Cold, Flu, and Allergy Treatments

Making your body healthy is a tough job but. Every year, millions of people use over-the-counter (OTC) products to relieve nasal stuffiness and congestion, sneezing, runny noses, sore throat, and cough. The common causes of these symptoms include the viruses that cause the common cold, influenza virus, allergic rhinitis (hay fever), and sinus infections (sinusitis). Viral infections can also cause headache, body aches, fatigue, and sometimes fever. Hay fever symptoms can also include itchy eyes, nose, and throat, and watery eyes. To prevent these diseases we should regularly wash our hands and of course take the right medicine for us.

Here are some facts about over the counter medicine that you should know:

  • ·        Antibiotics have no effect on viruses, which are the cause of colds. However, bacterial infections that can follow viral infections, for example, infections of the ears and sinuses, may be treated with antibiotics.

  • ·        Nasal decongestants are chemicals (for example, pseudoephedrine, oxymetazoline, etc.) that narrow the blood vessels in the nose, thereby preventing fluid from leaking and the lining from swelling.
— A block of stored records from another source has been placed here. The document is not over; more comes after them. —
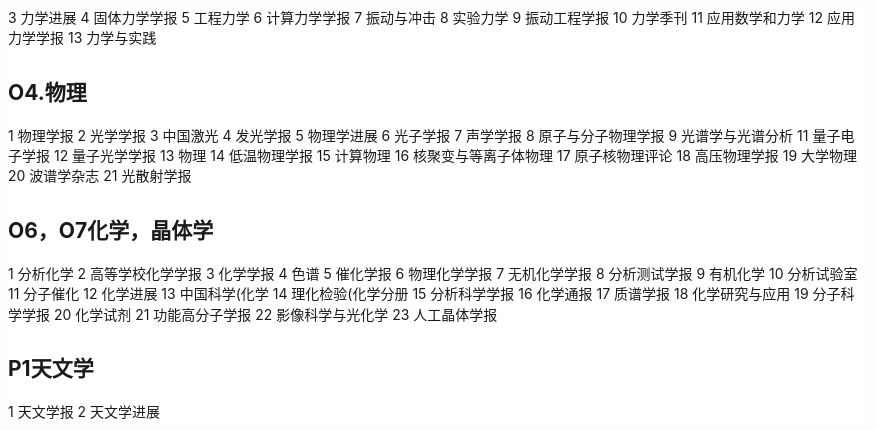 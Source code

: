 3	力学进展
4	固体力学学报
5	工程力学
6	计算力学学报
7	振动与冲击
8	实验力学
9	振动工程学报
10	力学季刊
11	应用数学和力学
12	应用力学学报
13	力学与实践
## O4.物理
1	物理学报
2	光学学报
3	中国激光
4	发光学报
5	物理学进展
6	光子学报
7	声学学报
8	原子与分子物理学报
9	光谱学与光谱分析
11	量子电子学报
12	量子光学学报
13	物理
14	低温物理学报
15	计算物理
16	核聚变与等离子体物理
17	原子核物理评论
18	高压物理学报
19	大学物理
20	波谱学杂志
21	光散射学报
## O6，O7化学，晶体学
1	分析化学
2	高等学校化学学报
3	化学学报
4	色谱
5	催化学报
6	物理化学学报
7	无机化学学报
8	分析测试学报
9	有机化学
10	分析试验室
11	分子催化
12	化学进展
13	中国科学(化学
14	理化检验(化学分册
15	分析科学学报
16	化学通报
17	质谱学报
18	化学研究与应用
19	分子科学学报
20	化学试剂
21	功能高分子学报
22	影像科学与光化学
23	人工晶体学报
## P1天文学
1	天文学报
2	天文学进展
These can be used for short-term relief in older children and adults.

  • ·        Analgesic/antipyretic medications are often sold in combination with other ingredient(s) to treat cold/flu/allergy symptoms.

  • ·        Antihistamines are commonly used to block the histamine effect that causes the symptoms of an allergic reaction. "First generation" antihistamines such as diphenhydramine (Benadryl) have been in use longer, are less expensive, and are more sedating (prone to cause drowsiness) than the newer, "second generation" antihistamines (fexofenidine [Allegra], loratidine [Claritin], etc.), which have minimal sedative effects.

  • ·        OTC antihistamines frequently are combined with a nasal decongestant and sometimes also with a cough suppressant or an analgesic. Generally, antihistamine preparations are not effective for cold symptoms.

  • ·        Codeine and hydrocodone are narcotic oral cough suppressants that require a doctor's prescription. Dextromethorphan (Tussin P) is an oral cough suppressant that is available OTC.

  • ·        Guaifenesin (Robitussin, Mucinex) is an oral expectorant that is believed to increase the leaking of fluid out of the lung tissue and into the airways.

NOTE: This is not a medical advice, Please see your doctor before taking any Over the Counter Medication.


1 comment:

  1. Proper nutrition strengthens your immune system, but no diet can keep you from catching a common cold. Some surprising wonder foods can definitely sooth your symptoms. Good nutrition is fundamental, with beta-carotenes (found in vegetables and fruits), vitamin C and zinc being particularly important. All of these are antioxidants which protect against free radical damage to cells and enhance a variety of immune functions.